#### [WORK ITEM]
Count how many lines of the listing contain "image", then give that number and nothing more.

#### [DATASET CONTENT]
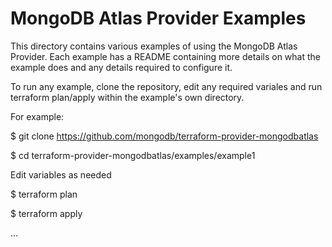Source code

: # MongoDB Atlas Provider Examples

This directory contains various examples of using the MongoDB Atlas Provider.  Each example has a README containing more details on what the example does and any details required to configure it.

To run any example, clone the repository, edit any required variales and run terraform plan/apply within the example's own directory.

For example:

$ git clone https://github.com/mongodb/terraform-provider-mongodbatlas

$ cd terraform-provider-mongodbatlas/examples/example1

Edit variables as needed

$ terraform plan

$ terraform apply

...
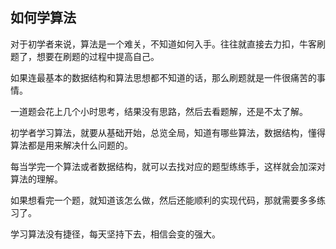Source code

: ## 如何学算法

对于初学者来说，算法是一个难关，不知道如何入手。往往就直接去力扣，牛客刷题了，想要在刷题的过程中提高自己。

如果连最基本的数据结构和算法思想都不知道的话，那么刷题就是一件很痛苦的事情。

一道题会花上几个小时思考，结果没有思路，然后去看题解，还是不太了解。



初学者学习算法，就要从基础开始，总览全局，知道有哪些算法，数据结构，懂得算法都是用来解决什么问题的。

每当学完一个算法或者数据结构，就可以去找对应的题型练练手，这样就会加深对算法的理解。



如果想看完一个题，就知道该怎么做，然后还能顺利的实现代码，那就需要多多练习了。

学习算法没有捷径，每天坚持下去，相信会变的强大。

...

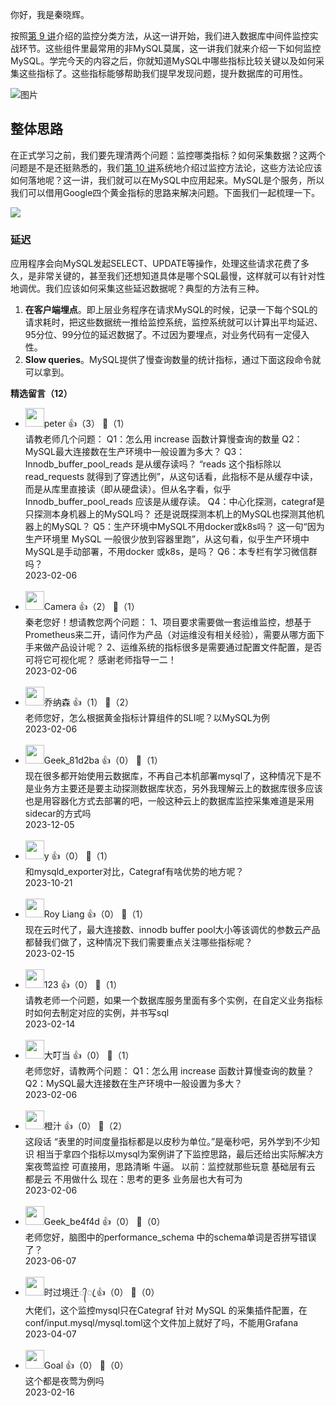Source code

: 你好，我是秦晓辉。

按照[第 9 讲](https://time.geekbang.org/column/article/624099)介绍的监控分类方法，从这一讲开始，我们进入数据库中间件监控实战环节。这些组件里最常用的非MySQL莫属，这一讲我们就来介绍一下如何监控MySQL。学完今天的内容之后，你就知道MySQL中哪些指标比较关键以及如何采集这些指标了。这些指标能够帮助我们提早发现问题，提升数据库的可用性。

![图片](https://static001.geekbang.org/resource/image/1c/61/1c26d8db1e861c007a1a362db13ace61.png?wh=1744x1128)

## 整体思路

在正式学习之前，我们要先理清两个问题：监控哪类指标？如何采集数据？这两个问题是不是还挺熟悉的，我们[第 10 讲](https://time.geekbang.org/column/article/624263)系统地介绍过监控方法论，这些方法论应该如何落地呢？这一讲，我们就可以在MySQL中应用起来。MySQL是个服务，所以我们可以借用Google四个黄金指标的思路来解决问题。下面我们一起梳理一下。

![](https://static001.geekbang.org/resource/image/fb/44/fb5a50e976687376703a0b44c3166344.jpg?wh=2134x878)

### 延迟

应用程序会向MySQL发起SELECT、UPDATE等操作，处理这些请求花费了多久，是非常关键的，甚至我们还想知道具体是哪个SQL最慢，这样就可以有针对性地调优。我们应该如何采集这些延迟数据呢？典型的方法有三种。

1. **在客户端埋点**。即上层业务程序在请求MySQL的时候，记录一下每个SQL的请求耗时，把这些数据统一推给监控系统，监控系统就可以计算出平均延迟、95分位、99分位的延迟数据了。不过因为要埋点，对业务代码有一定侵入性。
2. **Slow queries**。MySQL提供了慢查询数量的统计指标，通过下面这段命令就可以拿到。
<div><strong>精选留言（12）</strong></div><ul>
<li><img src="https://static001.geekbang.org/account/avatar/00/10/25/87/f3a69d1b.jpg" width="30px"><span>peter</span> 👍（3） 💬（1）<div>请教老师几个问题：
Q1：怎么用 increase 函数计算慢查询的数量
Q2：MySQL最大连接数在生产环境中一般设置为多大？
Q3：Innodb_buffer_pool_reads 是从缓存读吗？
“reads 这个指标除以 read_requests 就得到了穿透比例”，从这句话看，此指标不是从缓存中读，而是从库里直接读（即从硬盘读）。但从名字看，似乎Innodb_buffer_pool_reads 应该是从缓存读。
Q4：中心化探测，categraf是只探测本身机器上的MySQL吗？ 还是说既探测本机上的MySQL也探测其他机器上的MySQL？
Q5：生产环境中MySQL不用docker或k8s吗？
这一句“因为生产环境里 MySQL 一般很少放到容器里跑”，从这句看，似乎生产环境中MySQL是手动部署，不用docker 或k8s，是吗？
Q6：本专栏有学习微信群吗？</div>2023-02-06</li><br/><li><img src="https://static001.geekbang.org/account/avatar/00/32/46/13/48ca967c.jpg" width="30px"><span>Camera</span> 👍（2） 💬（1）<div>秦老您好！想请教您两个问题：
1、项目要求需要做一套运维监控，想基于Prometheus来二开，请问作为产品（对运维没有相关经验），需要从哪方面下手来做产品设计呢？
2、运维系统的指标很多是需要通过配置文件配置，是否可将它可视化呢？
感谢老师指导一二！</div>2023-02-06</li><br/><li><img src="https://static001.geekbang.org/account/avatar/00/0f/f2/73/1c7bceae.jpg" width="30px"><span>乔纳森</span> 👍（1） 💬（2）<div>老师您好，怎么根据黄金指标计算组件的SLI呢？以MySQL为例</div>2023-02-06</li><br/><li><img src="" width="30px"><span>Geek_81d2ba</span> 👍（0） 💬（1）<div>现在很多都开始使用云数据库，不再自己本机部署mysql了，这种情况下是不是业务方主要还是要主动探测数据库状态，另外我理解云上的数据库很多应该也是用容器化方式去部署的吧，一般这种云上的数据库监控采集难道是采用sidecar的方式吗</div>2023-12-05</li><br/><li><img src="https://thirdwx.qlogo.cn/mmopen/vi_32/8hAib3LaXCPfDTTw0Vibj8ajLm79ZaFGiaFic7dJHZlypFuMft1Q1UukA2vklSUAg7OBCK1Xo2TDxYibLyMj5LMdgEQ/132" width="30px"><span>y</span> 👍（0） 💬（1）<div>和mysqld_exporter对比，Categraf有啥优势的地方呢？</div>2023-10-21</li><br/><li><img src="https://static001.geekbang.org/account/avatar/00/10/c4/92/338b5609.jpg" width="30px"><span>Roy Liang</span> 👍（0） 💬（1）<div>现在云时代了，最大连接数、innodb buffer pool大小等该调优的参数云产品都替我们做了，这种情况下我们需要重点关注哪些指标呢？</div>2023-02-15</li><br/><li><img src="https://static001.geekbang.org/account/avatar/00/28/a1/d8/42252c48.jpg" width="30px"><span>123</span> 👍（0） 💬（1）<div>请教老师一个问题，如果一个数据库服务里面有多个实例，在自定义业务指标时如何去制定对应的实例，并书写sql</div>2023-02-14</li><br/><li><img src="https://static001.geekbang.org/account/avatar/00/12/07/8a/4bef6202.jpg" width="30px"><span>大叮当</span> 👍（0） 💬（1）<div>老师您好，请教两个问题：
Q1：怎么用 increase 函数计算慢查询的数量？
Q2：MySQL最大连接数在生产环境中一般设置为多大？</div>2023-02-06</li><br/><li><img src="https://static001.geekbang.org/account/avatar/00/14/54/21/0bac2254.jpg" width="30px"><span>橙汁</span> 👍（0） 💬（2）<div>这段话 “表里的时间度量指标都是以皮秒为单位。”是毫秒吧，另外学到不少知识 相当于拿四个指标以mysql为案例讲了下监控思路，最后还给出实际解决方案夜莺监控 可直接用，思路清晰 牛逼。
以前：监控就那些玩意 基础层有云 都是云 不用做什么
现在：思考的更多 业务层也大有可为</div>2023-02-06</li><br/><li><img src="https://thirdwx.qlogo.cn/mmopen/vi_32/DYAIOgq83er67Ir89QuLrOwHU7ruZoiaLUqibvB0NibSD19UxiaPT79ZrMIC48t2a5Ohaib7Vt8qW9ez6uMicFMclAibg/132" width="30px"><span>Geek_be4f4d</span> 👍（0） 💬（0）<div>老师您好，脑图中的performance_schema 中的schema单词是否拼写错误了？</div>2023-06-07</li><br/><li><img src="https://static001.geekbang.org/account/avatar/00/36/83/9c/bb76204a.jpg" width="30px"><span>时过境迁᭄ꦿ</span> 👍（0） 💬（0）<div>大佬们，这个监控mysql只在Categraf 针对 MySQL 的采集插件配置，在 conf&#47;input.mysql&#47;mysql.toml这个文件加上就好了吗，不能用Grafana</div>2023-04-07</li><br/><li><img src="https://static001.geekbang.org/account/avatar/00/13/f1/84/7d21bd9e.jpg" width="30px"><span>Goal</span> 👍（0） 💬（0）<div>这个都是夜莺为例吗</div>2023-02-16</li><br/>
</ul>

#### [FINISHED EXERCISE]
2